System backups can also be used to obtain the password table. To be able to recover from system errors, system administrators periodically back up the file space onto some auxiliary medium for safe storage. If a regular user can access the backups, even ones from several weeks, months, or years ago, the password tables stored in them may contain entries that are still valid.

Finally, the password file is a copy of a file stored on disk. Anyone with access to the disk or anyone who can overcome file access restrictions can obtain the password file.

[edit] Encrypted Password File

Frequently, the password list is hidden from view with conventional encryption or one-way ciphers. With conventional encryption, either the entire password table is encrypted or just the password column. When a user's password is received, the stored password is decrypted, and the two are compared.

Even with encryption, there is still a slight exposure because for an instant the user's password is available in plaintext in main memory.
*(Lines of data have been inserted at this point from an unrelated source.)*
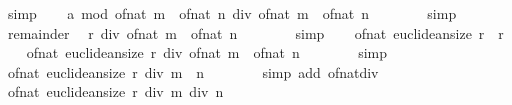 \begin{isabellebody}
\ simp\isanewline
\ \ \isamarkupfalse%
\ {\isachardoublequoteopen}a\ mod\ {\isacharparenleft}{\kern0pt}of{\isacharunderscore}{\kern0pt}nat\ m\ {\isacharasterisk}{\kern0pt}\ of{\isacharunderscore}{\kern0pt}nat\ n{\isacharparenright}{\kern0pt}\ div\ {\isacharparenleft}{\kern0pt}of{\isacharunderscore}{\kern0pt}nat\ m\ {\isacharasterisk}{\kern0pt}\ of{\isacharunderscore}{\kern0pt}nat\ n{\isacharparenright}{\kern0pt}\ {\isacharequal}{\kern0pt}\ {}{\isachardoublequoteclose}\isanewline
\ \ \ \ \isamarkupfalse%
\ simp\isanewline
\ \ \isamarkupfalse%
\ remainder{\isacharparenleft}{\kern0pt}{}{\isacharparenright}{\kern0pt}\ \isamarkupfalse%
\ {\isachardoublequoteopen}r\ div\ {\isacharparenleft}{\kern0pt}of{\isacharunderscore}{\kern0pt}nat\ m\ {\isacharasterisk}{\kern0pt}\ of{\isacharunderscore}{\kern0pt}nat\ n{\isacharparenright}{\kern0pt}\ {\isacharequal}{\kern0pt}\ {}{\isachardoublequoteclose}\isanewline
\ \ \ \ \isamarkupfalse%
\ simp\isanewline
\ \ \isamarkupfalse%
\ {\isacartoucheopen}of{\isacharunderscore}{\kern0pt}nat\ {\isacharparenleft}{\kern0pt}euclidean{\isacharunderscore}{\kern0pt}size\ r{\isacharparenright}{\kern0pt}\ {\isacharequal}{\kern0pt}\ r{\isacartoucheclose}\isanewline
\ \ \isamarkupfalse%
\ {\isachardoublequoteopen}of{\isacharunderscore}{\kern0pt}nat\ {\isacharparenleft}{\kern0pt}euclidean{\isacharunderscore}{\kern0pt}size\ r{\isacharparenright}{\kern0pt}\ div\ {\isacharparenleft}{\kern0pt}of{\isacharunderscore}{\kern0pt}nat\ m\ {\isacharasterisk}{\kern0pt}\ of{\isacharunderscore}{\kern0pt}nat\ n{\isacharparenright}{\kern0pt}\ {\isacharequal}{\kern0pt}\ {}{\isachardoublequoteclose}\isanewline
\ \ \ \ \isamarkupfalse%
\ simp\isanewline
\ \ \isamarkupfalse%
\ \isamarkupfalse%
\ {\isachardoublequoteopen}of{\isacharunderscore}{\kern0pt}nat\ {\isacharparenleft}{\kern0pt}euclidean{\isacharunderscore}{\kern0pt}size\ r\ div\ {\isacharparenleft}{\kern0pt}m\ {\isacharasterisk}{\kern0pt}\ n{\isacharparenright}{\kern0pt}{\isacharparenright}{\kern0pt}\ {\isacharequal}{\kern0pt}\ {}{\isachardoublequoteclose}\isanewline
\ \ \ \ \isamarkupfalse%
\ {\isacharparenleft}{\kern0pt}simp\ add{\isacharcolon}{\kern0pt}\ of{\isacharunderscore}{\kern0pt}nat{\isacharunderscore}{\kern0pt}div{\isacharparenright}{\kern0pt}\isanewline
\ \ \isamarkupfalse%
\ \isamarkupfalse%
\ {\isachardoublequoteopen}of{\isacharunderscore}{\kern0pt}nat\ {\isacharparenleft}{\kern0pt}euclidean{\isacharunderscore}{\kern0pt}size\ r\ div\ m\ div\ n{\isacharparenright}{\kern0pt}\ {\isacharequal}{\kern0pt}\ {}{\isachardoublequoteclose}\isanewline

\end{isabellebody}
That is, the password is available to anyone who could obtain access to all of memory.

A safer approach uses one-way encryption. The password table's entries are encrypted by a one-way encryption and then stored. When the user enters a password, it is also encrypted and then compared with the table. If the two values are equal, the authentication succeeds. Of course, the encryption has to be such that it is unlikely that two passwords would encrypt to the same ciphertext, but this characteristic is true for most secure encryption algorithms.

With one-way encryption, the password file can be stored in plain view. For example, the password table for the Unix operating system can be read by any user, unless special access controls have been installed. This however introduces a new problem of attackers brute-forcing the actual password file to find weak passwords.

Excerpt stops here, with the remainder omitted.